#### TASK INSTRUCTIONS:
Give the number of lines in the data that contain the word "either"; no other text is needed.

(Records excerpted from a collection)
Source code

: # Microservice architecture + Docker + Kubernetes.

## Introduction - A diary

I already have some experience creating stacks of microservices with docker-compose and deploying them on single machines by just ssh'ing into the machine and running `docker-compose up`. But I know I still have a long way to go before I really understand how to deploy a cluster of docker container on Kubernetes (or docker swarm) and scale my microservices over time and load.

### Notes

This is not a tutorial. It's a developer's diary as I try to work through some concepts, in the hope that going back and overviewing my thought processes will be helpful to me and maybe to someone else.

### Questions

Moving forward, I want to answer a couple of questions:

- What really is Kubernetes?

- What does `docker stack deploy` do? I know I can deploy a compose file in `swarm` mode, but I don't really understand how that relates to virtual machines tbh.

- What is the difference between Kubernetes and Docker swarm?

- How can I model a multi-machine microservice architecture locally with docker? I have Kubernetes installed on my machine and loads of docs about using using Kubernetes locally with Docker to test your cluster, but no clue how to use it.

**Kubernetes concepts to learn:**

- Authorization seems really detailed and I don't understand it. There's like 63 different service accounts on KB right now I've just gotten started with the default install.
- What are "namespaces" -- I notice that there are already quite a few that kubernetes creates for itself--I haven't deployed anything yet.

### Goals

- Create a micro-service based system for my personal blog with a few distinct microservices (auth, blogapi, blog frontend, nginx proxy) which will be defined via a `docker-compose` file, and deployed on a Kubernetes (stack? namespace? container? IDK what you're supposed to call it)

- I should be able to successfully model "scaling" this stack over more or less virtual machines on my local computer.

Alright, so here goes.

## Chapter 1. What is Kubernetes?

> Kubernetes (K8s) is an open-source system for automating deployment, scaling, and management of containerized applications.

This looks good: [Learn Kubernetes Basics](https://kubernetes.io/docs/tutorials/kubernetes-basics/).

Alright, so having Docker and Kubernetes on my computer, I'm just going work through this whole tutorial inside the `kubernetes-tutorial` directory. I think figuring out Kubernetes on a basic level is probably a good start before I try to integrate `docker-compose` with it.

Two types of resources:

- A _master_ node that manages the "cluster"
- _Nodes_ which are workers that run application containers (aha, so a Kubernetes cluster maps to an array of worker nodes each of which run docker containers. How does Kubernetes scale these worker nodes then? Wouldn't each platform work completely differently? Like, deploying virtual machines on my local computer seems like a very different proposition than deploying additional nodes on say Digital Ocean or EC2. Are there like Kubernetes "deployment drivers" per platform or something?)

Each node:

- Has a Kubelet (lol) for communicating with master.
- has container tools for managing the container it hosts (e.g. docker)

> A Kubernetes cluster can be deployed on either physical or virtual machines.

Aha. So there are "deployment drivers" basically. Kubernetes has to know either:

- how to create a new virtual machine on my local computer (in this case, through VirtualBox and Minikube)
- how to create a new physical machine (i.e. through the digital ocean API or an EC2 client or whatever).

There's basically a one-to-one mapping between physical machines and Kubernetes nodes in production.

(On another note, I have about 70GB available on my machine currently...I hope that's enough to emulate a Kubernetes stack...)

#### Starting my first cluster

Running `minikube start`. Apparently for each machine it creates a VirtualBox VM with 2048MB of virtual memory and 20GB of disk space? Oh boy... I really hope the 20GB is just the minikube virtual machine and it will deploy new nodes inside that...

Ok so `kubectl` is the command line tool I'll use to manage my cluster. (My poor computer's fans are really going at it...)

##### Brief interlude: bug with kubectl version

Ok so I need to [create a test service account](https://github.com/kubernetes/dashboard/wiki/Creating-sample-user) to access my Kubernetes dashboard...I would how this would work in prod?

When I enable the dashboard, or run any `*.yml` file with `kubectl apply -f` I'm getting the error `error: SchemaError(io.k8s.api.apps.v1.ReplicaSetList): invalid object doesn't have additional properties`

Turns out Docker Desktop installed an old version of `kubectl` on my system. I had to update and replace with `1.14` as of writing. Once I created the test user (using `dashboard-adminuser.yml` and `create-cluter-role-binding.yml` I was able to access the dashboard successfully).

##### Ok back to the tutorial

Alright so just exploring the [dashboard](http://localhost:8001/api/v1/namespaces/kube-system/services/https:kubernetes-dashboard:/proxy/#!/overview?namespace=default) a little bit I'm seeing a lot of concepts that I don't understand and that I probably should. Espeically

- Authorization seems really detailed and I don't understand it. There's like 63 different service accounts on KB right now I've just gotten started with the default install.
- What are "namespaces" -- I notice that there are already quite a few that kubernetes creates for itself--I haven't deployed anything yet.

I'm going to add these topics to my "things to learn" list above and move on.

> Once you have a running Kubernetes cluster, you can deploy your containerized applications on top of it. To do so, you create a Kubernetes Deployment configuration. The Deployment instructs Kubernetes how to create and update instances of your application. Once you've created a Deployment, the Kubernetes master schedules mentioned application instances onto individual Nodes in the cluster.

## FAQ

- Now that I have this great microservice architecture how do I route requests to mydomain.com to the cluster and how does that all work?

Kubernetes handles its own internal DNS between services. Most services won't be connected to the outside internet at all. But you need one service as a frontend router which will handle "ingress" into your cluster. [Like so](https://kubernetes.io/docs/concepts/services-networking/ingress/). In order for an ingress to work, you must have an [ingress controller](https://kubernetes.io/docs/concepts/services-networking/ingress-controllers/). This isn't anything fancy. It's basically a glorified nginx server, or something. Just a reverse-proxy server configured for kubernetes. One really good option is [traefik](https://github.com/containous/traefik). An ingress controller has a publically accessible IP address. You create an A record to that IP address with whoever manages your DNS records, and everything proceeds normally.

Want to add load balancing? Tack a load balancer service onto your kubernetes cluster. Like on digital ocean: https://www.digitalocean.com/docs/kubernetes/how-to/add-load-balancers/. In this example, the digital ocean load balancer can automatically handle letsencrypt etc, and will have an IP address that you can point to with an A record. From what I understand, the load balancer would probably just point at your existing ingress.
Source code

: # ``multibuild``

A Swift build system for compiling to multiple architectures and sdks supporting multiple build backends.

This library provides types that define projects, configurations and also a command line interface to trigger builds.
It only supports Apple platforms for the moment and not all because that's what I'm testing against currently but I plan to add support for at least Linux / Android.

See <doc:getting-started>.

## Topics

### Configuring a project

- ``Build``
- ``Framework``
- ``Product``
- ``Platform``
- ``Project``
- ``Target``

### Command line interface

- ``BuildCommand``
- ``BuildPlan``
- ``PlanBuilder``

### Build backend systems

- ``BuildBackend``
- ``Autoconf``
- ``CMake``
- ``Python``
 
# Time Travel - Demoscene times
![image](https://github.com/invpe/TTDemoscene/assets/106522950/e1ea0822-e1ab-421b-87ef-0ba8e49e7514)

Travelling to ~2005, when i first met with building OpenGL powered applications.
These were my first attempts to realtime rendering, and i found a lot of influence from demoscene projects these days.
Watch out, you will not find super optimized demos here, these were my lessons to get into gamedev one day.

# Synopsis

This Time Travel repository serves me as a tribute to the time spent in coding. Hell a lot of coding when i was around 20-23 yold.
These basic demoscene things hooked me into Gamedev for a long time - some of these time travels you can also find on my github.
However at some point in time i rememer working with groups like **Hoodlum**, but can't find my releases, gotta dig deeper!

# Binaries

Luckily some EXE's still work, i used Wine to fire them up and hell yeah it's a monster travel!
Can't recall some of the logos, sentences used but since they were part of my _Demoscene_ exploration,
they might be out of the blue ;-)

#### YOUR SOLUTION:
2